— EXERCISE INSTRUCTIONS —
Locate every line below that contains the word "image" and copy it.

— MATERIAL FOR THIS EXERCISE —
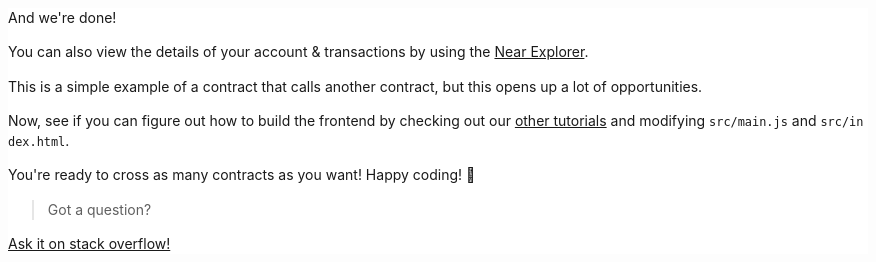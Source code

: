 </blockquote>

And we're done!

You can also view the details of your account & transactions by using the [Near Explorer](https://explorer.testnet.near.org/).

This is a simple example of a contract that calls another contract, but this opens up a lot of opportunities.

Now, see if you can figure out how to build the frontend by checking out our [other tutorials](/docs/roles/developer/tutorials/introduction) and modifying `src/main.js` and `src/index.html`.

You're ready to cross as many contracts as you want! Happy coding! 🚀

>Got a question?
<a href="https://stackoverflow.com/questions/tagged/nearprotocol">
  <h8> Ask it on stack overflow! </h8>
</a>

* * *

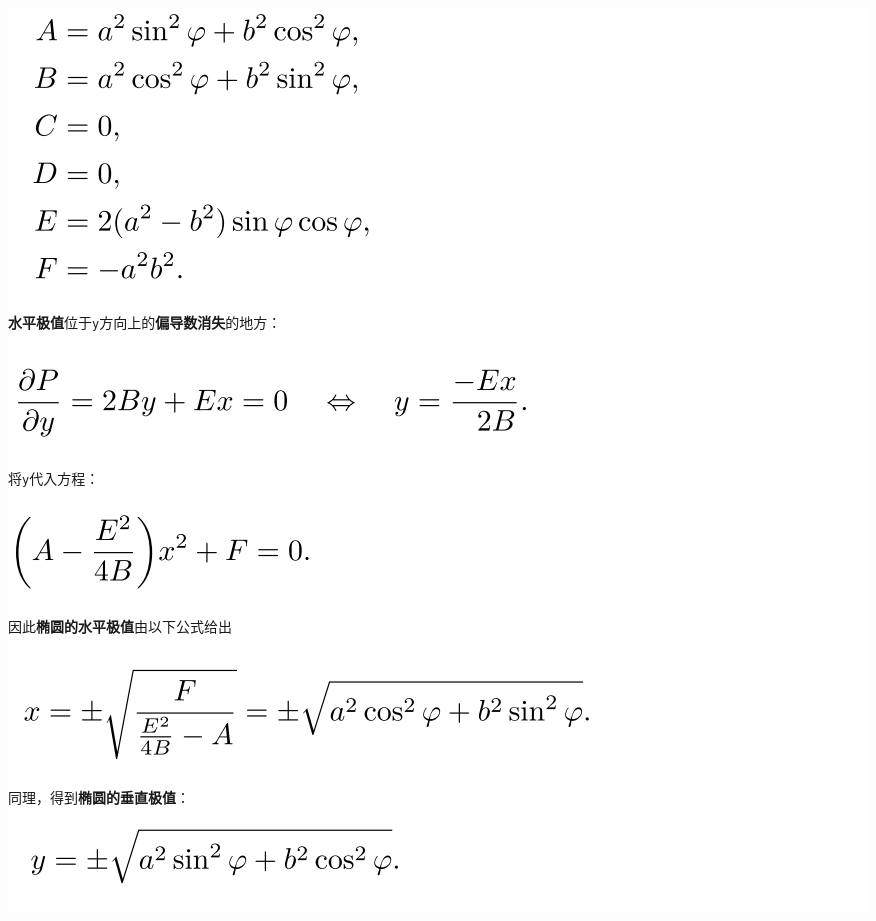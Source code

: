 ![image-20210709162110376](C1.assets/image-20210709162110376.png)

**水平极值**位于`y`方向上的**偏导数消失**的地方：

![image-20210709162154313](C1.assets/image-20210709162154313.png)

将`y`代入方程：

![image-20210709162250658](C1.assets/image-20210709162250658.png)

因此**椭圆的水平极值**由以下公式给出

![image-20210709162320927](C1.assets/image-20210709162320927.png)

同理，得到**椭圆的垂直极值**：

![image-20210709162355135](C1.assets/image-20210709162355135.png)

— EXERCISE OUTPUT —
: ![image-20210709162110376](C1.assets/image-20210709162110376.png)
![image-20210709162154313](C1.assets/image-20210709162154313.png)
![image-20210709162250658](C1.assets/image-20210709162250658.png)
![image-20210709162320927](C1.assets/image-20210709162320927.png)
![image-20210709162355135](C1.assets/image-20210709162355135.png)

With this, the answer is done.